Work request:
Among the entries below, find every line that contains the string "infty", then copy it.

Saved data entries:
Content starts

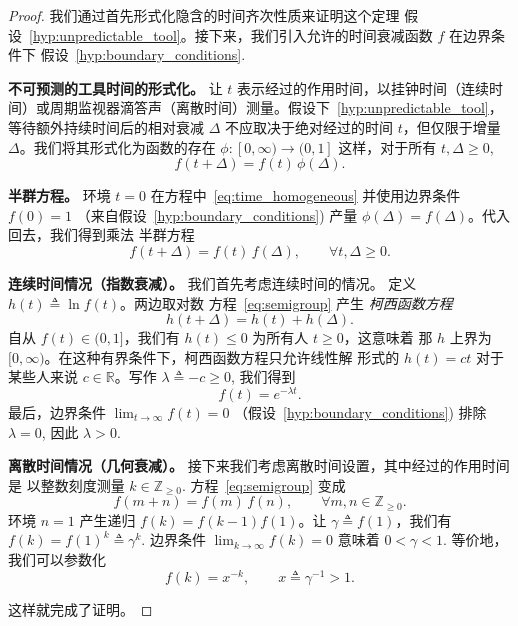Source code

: \begin{proof}
我们通过首先形式化隐含的时间齐次性质来证明这个定理
假设~\ref{hyp:unpredictable_tool}。接下来，我们引入允许的时间衰减函数 $f$ 在边界条件下
假设~\ref{hyp:boundary_conditions}.
\smallskip

\noindent\textbf{不可预测的工具时间的形式化。} 让 $t$ 表示经过的作用时间，以挂钟时间（连续时间）或周期监视器滴答声（离散时间）测量。假设下~\ref{hyp:unpredictable_tool}，等待额外持续时间后的相对衰减 $\Delta$ 不应取决于绝对经过的时间 $t$，但仅限于增量 $\Delta$。我们将其形式化为函数的存在 $\phi:[0,\infty)\to(0,1]$ 这样，对于所有 $t,\Delta\ge 0$, \begin{equation} f(t+\Delta)=f(t)\,\phi(\Delta). \label{eq:time_homogeneous} \end{equation}

\noindent\textbf{半群方程。} 环境 $t=0$ 在方程中~\ref{eq:time_homogeneous} 并使用边界条件 $f(0)=1$
（来自假设~\ref{hyp:boundary_conditions}) 产量
$\phi(\Delta)=f(\Delta)$。代入回去，我们得到乘法
半群方程
\begin{equation}
f(t+\Delta)=f(t)\,f(\Delta),\qquad \forall t,\Delta\ge 0.
\label{eq:semigroup}
\end{equation}

\noindent \textbf{连续时间情况（指数衰减）。} 我们首先考虑连续时间的情况。
定义 $h(t)\triangleq \ln f(t)$。两边取对数
方程~\ref{eq:semigroup} 产生 \emph{柯西函数方程}
\begin{equation}
h(t+\Delta)=h(t)+h(\Delta).
\label{eq:cauchy}
\end{equation}
自从 $f(t)\in(0,1]$，我们有 $h(t)\le 0$ 为所有人 $t\ge 0$，这意味着
那 $h$ 上界为 $[0,\infty)$。在这种有界条件下，柯西函数方程只允许线性解
形式的 $h(t)=ct$ 对于某些人来说 $c\in\mathbb{R}$。写作 $\lambda\triangleq -c\ge 0$,
我们得到
\begin{equation}
f(t)=e^{-\lambda t}.
\label{eq:exp_decay}
\end{equation}
最后，边界条件 $\lim_{t\to\infty} f(t)=0$
（假设~\ref{hyp:boundary_conditions}) 排除 $\lambda=0$,
因此 $\lambda>0$.

\smallskip
\noindent \textbf{离散时间情况（几何衰减）。} 接下来我们考虑离散时间设置，其中经过的作用时间是
以整数刻度测量 $k\in\mathbb{Z}_{\ge 0}$.
方程~\ref{eq:semigroup} 变成
\begin{equation}
f(m+n)=f(m)\,f(n),\qquad \forall m,n\in\mathbb{Z}_{\ge 0}.
\label{eq:semigroup_discrete}
\end{equation}
环境 $n=1$ 产生递归 $f(k)=f(k-1)f(1)$。让 $\gamma \triangleq f(1)$，我们有
$f(k)=f(1)^k\triangleq \gamma^k$.
边界条件 $\lim_{k\to\infty} f(k)=0$ 意味着 $0<\gamma<1$.
等价地，我们可以参数化
\begin{equation}
f(k)=x^{-k},\qquad x\triangleq \gamma^{-1}>1.
\label{eq:geom_decay}
\end{equation}

\noindent 这样就完成了证明。
\end{proof}

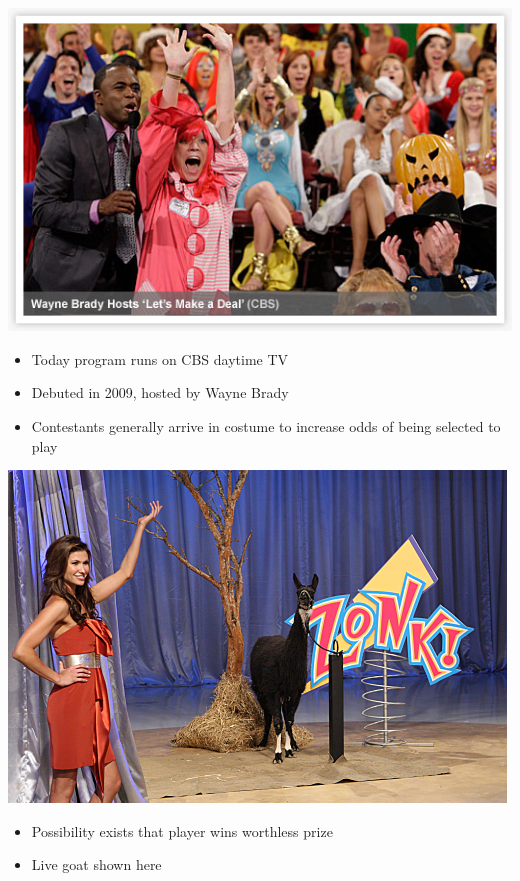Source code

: \documentclass[handout]{beamer}
\theoremstyle{definition}
\begin{document}
\begin{frame}
\begin{center}\includegraphics[scale=.5]{WayneBrady}\end{center}
\begin{itemize}
\item Today program runs on CBS daytime TV
\item Debuted in 2009, hosted by Wayne Brady
\item Contestants generally arrive in costume
to increase odds of being selected to play
\end{itemize}
\end{frame}

\begin{frame}
\begin{center}\includegraphics[scale=1.25]{Goat}\end{center}
\begin{itemize}
\item Possibility exists that player wins worthless prize
\item Live goat shown here
\end{itemize}
\end{frame}
\end{document}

Content ends

Reply to the task:
\noindent\textbf{不可预测的工具时间的形式化。} 让 $t$ 表示经过的作用时间，以挂钟时间（连续时间）或周期监视器滴答声（离散时间）测量。假设下~\ref{hyp:unpredictable_tool}，等待额外持续时间后的相对衰减 $\Delta$ 不应取决于绝对经过的时间 $t$，但仅限于增量 $\Delta$。我们将其形式化为函数的存在 $\phi:[0,\infty)\to(0,1]$ 这样，对于所有 $t,\Delta\ge 0$, \begin{equation} f(t+\Delta)=f(t)\,\phi(\Delta). \label{eq:time_homogeneous} \end{equation}
那 $h$ 上界为 $[0,\infty)$。在这种有界条件下，柯西函数方程只允许线性解
最后，边界条件 $\lim_{t\to\infty} f(t)=0$
边界条件 $\lim_{k\to\infty} f(k)=0$ 意味着 $0<\gamma<1$.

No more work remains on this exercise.